As our class comes to an end, I’ve come to the conclusion that literacy is infinite. There are infinite types of literacies due to all the different ways we can receive and produce content and there are types of literacies that have not yet been invented. We will always be learning a literacy (or several at once) in our lifetimes. The author, Scribner, writes that as individuals we create our own specific literacy for certain purposes in our lives. We all have different needs and therefore must learn different literacies, which means we cannot define literacy as a static and all-applying thing. It is ever-growing, ever-evolving and unique to each of us.

Since literacy is so complex teaching and learning literacy is a huge problem. Which literacies can we deem the most important? How can we prepare for literacies of tomorrow? If everyone is different can we even teach the same literacies? All these questions are demanding to be answered by today’s educators. I believe we should approach the problem with localized lesson plans and standards to fit the needs of certain regions. Teachers can not be expected to teach every literacy skill, especially skills that are unhelpful to students. We must do the best we can to stay current with regionally popular literacies in attempt to teach or prepare our students for literacies they might need. It is a huge effort to undertake, but this is the way to maximize everyone’s potential to succeed.

Teachers will need help though. I believe everyone has the chance to be a sponsor for some type of literacy and we all attempt to offer help to anyone reaching out. Teaching that friend how to work a social media site leads them on to greater connections. I also believe that the self is the best teacher. Having the initiative and drive to push oneself to learn something is the most valuable skill.

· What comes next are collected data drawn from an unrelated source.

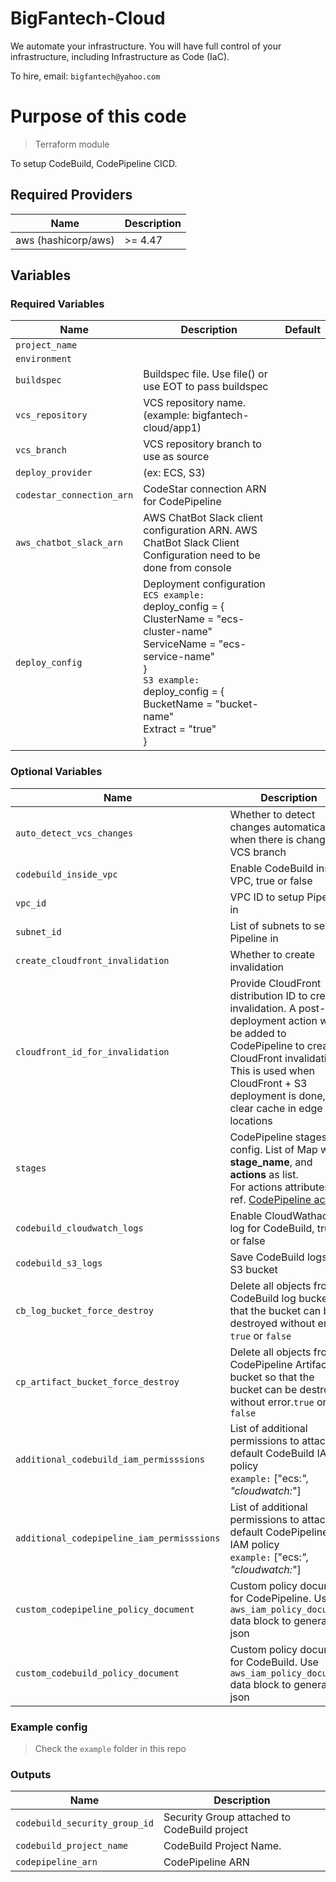 # BigFantech-Cloud

We automate your infrastructure.
You will have full control of your infrastructure, including Infrastructure as Code (IaC).

To hire, email: `bigfantech@yahoo.com`

# Purpose of this code

> Terraform module

To setup CodeBuild, CodePipeline CICD.

## Required Providers

| Name                | Description |
| ------------------- | ----------- |
| aws (hashicorp/aws) | >= 4.47     |

## Variables

### Required Variables

| Name                      | Description                                                                                                                                                                                                                               | Default |
| ------------------------- | ----------------------------------------------------------------------------------------------------------------------------------------------------------------------------------------------------------------------------------------- | ------- |
| `project_name`            |                                                                                                                                                                                                                                           |         |
| `environment`             |                                                                                                                                                                                                                                           |         |
| `buildspec`               | Buildspec file. Use file() or use EOT to pass buildspec                                                                                                                                                                                   |         |
| `vcs_repository`          | VCS repository name. (example: bigfantech-cloud/app1)                                                                                                                                                                                     |         |
| `vcs_branch`              | VCS repository branch to use as source                                                                                                                                                                                                    |         |
| `deploy_provider`         | (ex: ECS, S3)                                                                                                                                                                                                                             |         |
| `codestar_connection_arn` | CodeStar connection ARN for CodePipeline                                                                                                                                                                                                  |         |
| `aws_chatbot_slack_arn`   | AWS ChatBot Slack client configuration ARN. AWS ChatBot Slack Client Configuration need to be done from console                                                                                                                           |         |
| `deploy_config`           | Deployment configuration<br>`ECS example:`<br>deploy_config = {<br>ClusterName = "ecs-cluster-name"<br>ServiceName = "ecs-service-name"<br>}<br>`S3 example:`<br>deploy_config = {<br>BucketName = "bucket-name"<br>Extract = "true"<br>} |         |

### Optional Variables

| Name                                       | Description                                                                                                                                                                                                                                  | Default |
| ------------------------------------------ | -------------------------------------------------------------------------------------------------------------------------------------------------------------------------------------------------------------------------------------------- | ------- |
| `auto_detect_vcs_changes`                  | Whether to detect changes automatically when there is change in VCS branch                                                                                                                                                                   | true    |
| `codebuild_inside_vpc`                     | Enable CodeBuild inside VPC, true or false                                                                                                                                                                                                   | false   |
| `vpc_id`                                   | VPC ID to setup Pipeline in                                                                                                                                                                                                                  | null    |
| `subnet_id`                                | List of subnets to setup Pipeline in                                                                                                                                                                                                         | []      |
| `create_cloudfront_invalidation`           | Whether to create invalidation                                                                                                                                                                                                               | false   |
| `cloudfront_id_for_invalidation`           | Provide CloudFront distribution ID to create invalidation. A post-deployment action will be added to CodePipeline to create CloudFront invalidation. This is used when CloudFront + S3 deployment is done, to clear cache in edge locations  | null    |
| `stages`                                   | CodePipeline stages config. List of Map with **stage_name**, and **actions** as list.<br>For actions attributes, ref. [CodePipeline action](https://registry.terraform.io/providers/hashicorp/aws/latest/docs/resources/codepipeline#action) | []      |
| `codebuild_cloudwatch_logs`                | Enable CloudWathach log for CodeBuild, true or false                                                                                                                                                                                         | true    |
| `codebuild_s3_logs`                        | Save CodeBuild logs in S3 bucket                                                                                                                                                                                                             | false   |
| `cb_log_bucket_force_destroy`              | Delete all objects from CodeBuild log bucket so that the bucket can be destroyed without error. `true` or `false`                                                                                                                            | false   |
| `cp_artifact_bucket_force_destroy`         | Delete all objects from CodePipeline Artifact bucket so that the bucket can be destroyed without error.`true` or `false`                                                                                                                     | false   |
| `additional_codebuild_iam_permisssions`    | List of additional permissions to attach to default CodeBuild IAM policy<br>`example:` ["ecs:*", "cloudwatch:*"]                                                                                                                             | []      |
| `additional_codepipeline_iam_permisssions` | List of additional permissions to attach to default CodePipeline IAM policy<br>`example:` ["ecs:*", "cloudwatch:*"]                                                                                                                          | []      |
| `custom_codepipeline_policy_document`      | Custom policy document for CodePipeline. Use `aws_iam_policy_document` data block to generate json                                                                                                                                           | null    |
| `custom_codebuild_policy_document`         | Custom policy document for CodeBuild. Use `aws_iam_policy_document` data block to generate json                                                                                                                                              | null    |

### Example config

> Check the `example` folder in this repo

### Outputs

| Name                          | Description                                  |
| ----------------------------- | -------------------------------------------- |
| `codebuild_security_group_id` | Security Group attached to CodeBuild project |
| `codebuild_project_name`      | CodeBuild Project Name.                      |
| `codepipeline_arn`            | CodePipeline ARN                             |
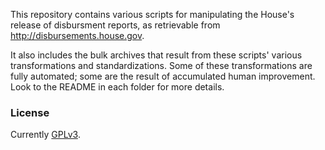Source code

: This repository contains various scripts for manipulating the House's release of disbursment reports, as retrievable from http://disbursements.house.gov.

It also includes the bulk archives that result from these scripts' various transformations and standardizations.  Some of these transformations are fully automated; some are the result of accumulated human improvement.  Look to the README in each folder for more details.


### License

Currently [GPLv3](LICENSE).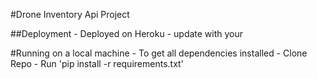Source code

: #Drone Inventory Api Project

##Deployment
    - Deployed on Heroku
    - update with your <heroku-url>

#Running on a local machine
    - To get all dependencies installed
    - Clone Repo
    - Run 'pip install -r requirements.txt'
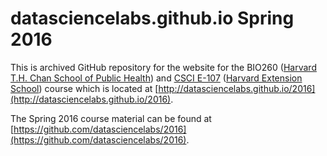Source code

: # datasciencelabs.github.io Spring 2016

This is archived GitHub repository for the website for the BIO260 ([Harvard T.H. Chan School of Public Health](http://www.hsph.harvard.edu)) and [CSCI E-107](http://www.extension.harvard.edu/academics/courses/introduction-data-science/24596) ([Harvard Extension School](http://www.extension.harvard.edu)) course which is located at [http://datasciencelabs.github.io/2016](http://datasciencelabs.github.io/2016). 

The Spring 2016 course material can be found at [https://github.com/datasciencelabs/2016](https://github.com/datasciencelabs/2016). 

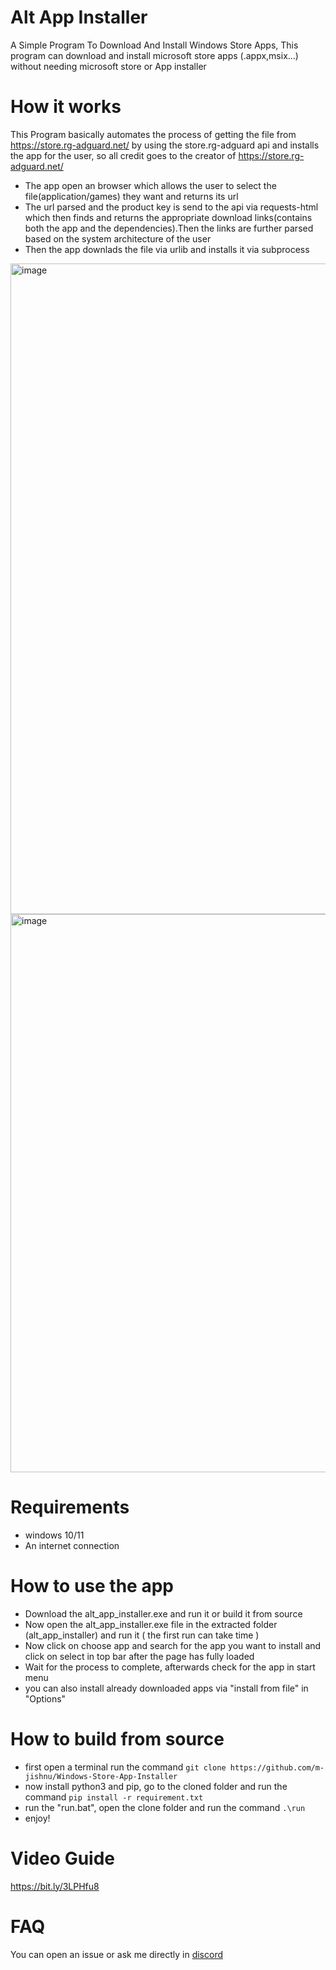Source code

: # Alt App Installer
A Simple Program To  Download And Install Windows Store Apps, This program can download and install microsoft store apps (.appx,msix...) without needing microsoft store or App installer

# How it works
This Program basically automates the process of getting the file from https://store.rg-adguard.net/ by using the store.rg-adguard api and installs the app for the user, so all credit goes to the creator of https://store.rg-adguard.net/

- The app open an browser which allows the user to select the file(application/games) they want and returns its url
- The url parsed and the product key is send to the api via requests-html which then finds and returns the appropriate download links(contains both the app and the dependencies).Then the links are further parsed based on the system architecture of the user
- Then the app downlads the file via urlib and installs it via subprocess

<img width="1041" alt="image" src="https://user-images.githubusercontent.com/83004520/169115064-b1cf9080-5ef1-425b-b81e-ea69114ae926.png">
<img width="893" alt="image" src="https://user-images.githubusercontent.com/83004520/169115417-15624c09-923d-4be2-a1be-ecdf47c04f24.png">

# Requirements
- windows 10/11
- An internet connection

# How to use the app
- Download the alt_app_installer.exe and run it or build it from source
- Now open the alt_app_installer.exe file in the extracted folder (alt_app_installer) and run it ( the first run can take time )
- Now click on choose app and search for the app you want to install and click on select in top bar after the page has fully loaded 
- Wait for the process to complete, afterwards check for the app in start menu
- you can also install already downloaded apps via "install from file" in "Options" 

# How to build from source

- first open a terminal run the command `git clone https://github.com/m-jishnu/Windows-Store-App-Installer`
- now install python3 and pip, go to the cloned folder and run the command `pip install -r requirement.txt`
- run the "run.bat", open the clone folder and run the command  `.\run` 
- enjoy!

# Video Guide

https://bit.ly/3LPHfu8

# FAQ

You can open an issue or ask me directly in [discord](https://discord.com/invite/cbuEkpd)
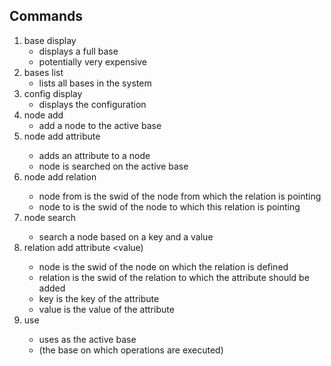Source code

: ## Commands
1. base display
   - displays a full base
   - potentially very expensive
2. bases list
   - lists all bases in the system
3. config display
   - displays the configuration
4. node add
   - add a node to the active base
5. node add attribute <node swid> <key> <value>
   - adds an attribute to a node
   - node is searched on the active base
6. node add relation <node from> <node to>
   - node from is the swid of the node from which the relation is pointing
   - node to is the swid of the node to which this relation is pointing
7. node search <key> <value>
   - search a node based on a key and a value
8. relation add attribute <node> <relation> <key> <value)
   - node is the swid of the node on which the relation is defined
   - relation is the swid of the relation to which the attribute should be added
   - key is the key of the attribute
   - value is the value of the attribute
7. use <swid>
   - uses <swid> as the active base
   - (the base on which operations are executed)
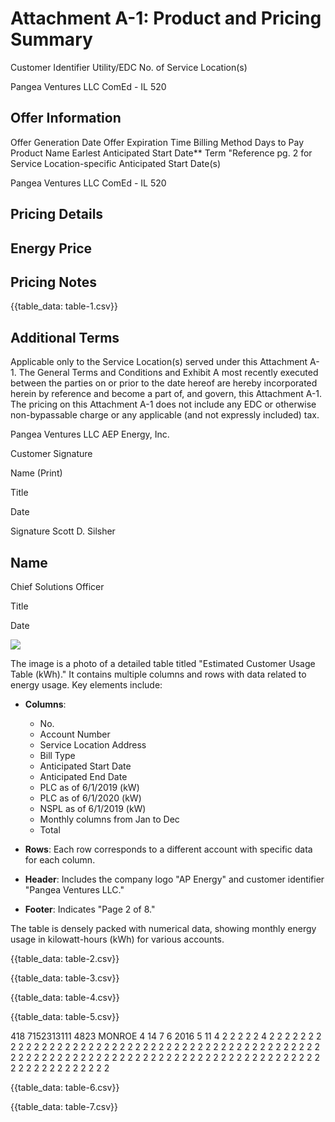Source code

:# Attachment A-1: Product and Pricing Summary 

Customer Identifier
Utility/EDC
No. of Service Location(s)

Pangea Ventures LLC
ComEd - IL
520

## Offer Information

Offer Generation Date
Offer Expiration Time
Billing Method
Days to Pay
Product Name
Earlest Anticipated Start Date**
Term
"Reference pg. 2 for Service Location-specific Anticipated Start Date(s)

Pangea Ventures LLC
ComEd - IL
520

## Pricing Details

## Energy Price


## Pricing Notes

{{table_data: table-1.csv}}

## Additional Terms

Applicable only to the Service Location(s) served under this Attachment A-1.
The General Terms and Conditions and Exhibit A most recently executed between the parties on or prior to the date hereof are hereby incorporated herein by reference and become a part of, and govern, this Attachment A-1. The pricing on this Attachment A-1 does not include any EDC or otherwise non-bypassable charge or any applicable (and not expressly included) tax.

Pangea Ventures LLC
AEP Energy, Inc.

Customer Signature

Name (Print)

Title

Date

Signature
Scott D. Silsher

## Name

Chief Solutions Officer

Title

Date

![](images/img-0.jpeg)

The image is a photo of a detailed table titled "Estimated Customer Usage Table (kWh)." It contains multiple columns and rows with data related to energy usage. Key elements include:

- **Columns**: 
  - No.
  - Account Number
  - Service Location Address
  - Bill Type
  - Anticipated Start Date
  - Anticipated End Date
  - PLC as of 6/1/2019 (kW)
  - PLC as of 6/1/2020 (kW)
  - NSPL as of 6/1/2019 (kW)
  - Monthly columns from Jan to Dec
  - Total

- **Rows**: Each row corresponds to a different account with specific data for each column.

- **Header**: Includes the company logo "AP Energy" and customer identifier "Pangea Ventures LLC."

- **Footer**: Indicates "Page 2 of 8."

The table is densely packed with numerical data, showing monthly energy usage in kilowatt-hours (kWh) for various accounts.

{{table_data: table-2.csv}}

{{table_data: table-3.csv}}

{{table_data: table-4.csv}}

{{table_data: table-5.csv}}

418 7152313111 4823 MONROE 4 14 7 6 2016 5 11 4 2 2 2 2 2 4 2 2 2 2 2 2 2 2 2 2 2 2 2 2 2 2 2 2 2 2 2 2 2 2 2 2 2 2 2 2 2 2 2 2 2 2 2 2 2 2 2 2 2 2 2 2 2 2 2 2 2 2 2 2 2 2 2 2 2 2 2 2 2 2 2 2 2 2 2 2 2 2 2 2 2 2 2 2 2 2 2 2 2 2 2 2 2 2 2 2 2 2 2 2 2 2 2 2 2 2

{{table_data: table-6.csv}}

{{table_data: table-7.csv}}
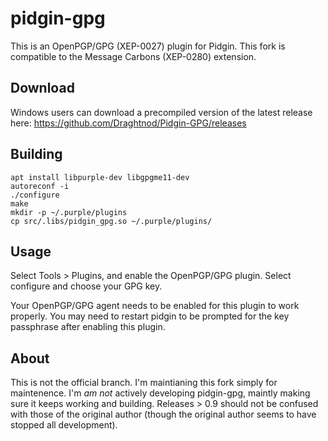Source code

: pidgin-gpg
==========

This is an OpenPGP/GPG (XEP-0027) plugin for Pidgin.
This fork is compatible to the Message Carbons (XEP-0280) extension.

Download
--------
Windows users can download a precompiled version of the latest release here:
https://github.com/Draghtnod/Pidgin-GPG/releases

Building
--------
	apt install libpurple-dev libgpgme11-dev
    autoreconf -i
    ./configure
    make
	mkdir -p ~/.purple/plugins
    cp src/.libs/pidgin_gpg.so ~/.purple/plugins/

Usage
-----
Select Tools > Plugins, and enable the OpenPGP/GPG plugin. Select
configure and choose your GPG key.

Your OpenPGP/GPG agent needs to be enabled for this plugin to work properly.
You may need to restart pidgin to be prompted for the key passphrase after
enabling this plugin.

About
-----
This is not the official branch. I'm maintianing this fork simply for
maintenence. I'm *am not* actively developing pidgin-gpg, maintly making
sure it keeps working and building. Releases > 0.9 should not be confused
with those of the original author (though the original author seems to
have stopped all development).
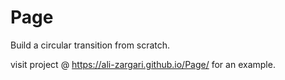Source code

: # Page
Build a circular transition from scratch. 

visit project @ https://ali-zargari.github.io/Page/ for an example.
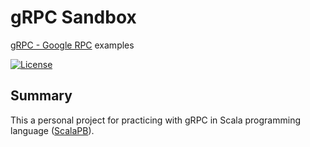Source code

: # gRPC Sandbox
[gRPC - Google RPC](http://www.grpc.io/) examples

[![License](https://img.shields.io/github/license/mashape/apistatus.svg)](https://opensource.org/licenses/MIT)

## Summary
This a personal project for practicing with gRPC in Scala programming language ([ScalaPB](https://github.com/trueaccord/ScalaPB)).
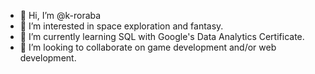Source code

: - 👋 Hi, I’m @k-roraba
- 👀 I’m interested in space exploration and fantasy.
- 🌱 I’m currently learning SQL with Google's Data Analytics Certificate.
- 💞️ I’m looking to collaborate on game development and/or web development.

<!---
k-roraba/k-roraba is a ✨ special ✨ repository because its `README.md` (this file) appears on your GitHub profile.
You can click the Preview link to take a look at your changes.
--->
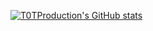 [![T0TProduction's GitHub stats](https://github-readme-stats.vercel.app/api?username=T0TProduction)](https://github.com/anuraghazra/github-readme-stats)


<!--
**T0TProduction/T0TProduction** is a ✨ _special_ ✨ repository because its `README.md` (this file) appears on your GitHub profile.

Here are some ideas to get you started:

- 🔭 I’m currently working on ...
- 🌱 I’m currently learning ...
- 👯 I’m looking to collaborate on ...
- 🤔 I’m looking for help with ...
- 💬 Ask me about ...
- 📫 How to reach me: ...
- 😄 Pronouns: ...
- ⚡ Fun fact: ...
-->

Before this class, I had not given much thought to what literacy was. I thought it was basic reading/writing and only a problem in impoverished areas. My view has been expanded to include texting, reading maps, working a computer program, to reading a tide book. I see now that literacy is everywhere and as a future teacher I have to be aware of the evolving definition. I was inspired by Henry Jenkin’s ideas about creating a participatory classroom since we live in a participatory world. I plan to have students collaborate often as they are their own expert in some way to further their knowledge and my own on material. I will also be flexible in allowing different types of media as assignments to be turned in. I have experience the more collaborative and multimedia options as assignments in my own classes this semester and feel these classes have been the most memorable and constructive to my education. Plus, they were just plain fun.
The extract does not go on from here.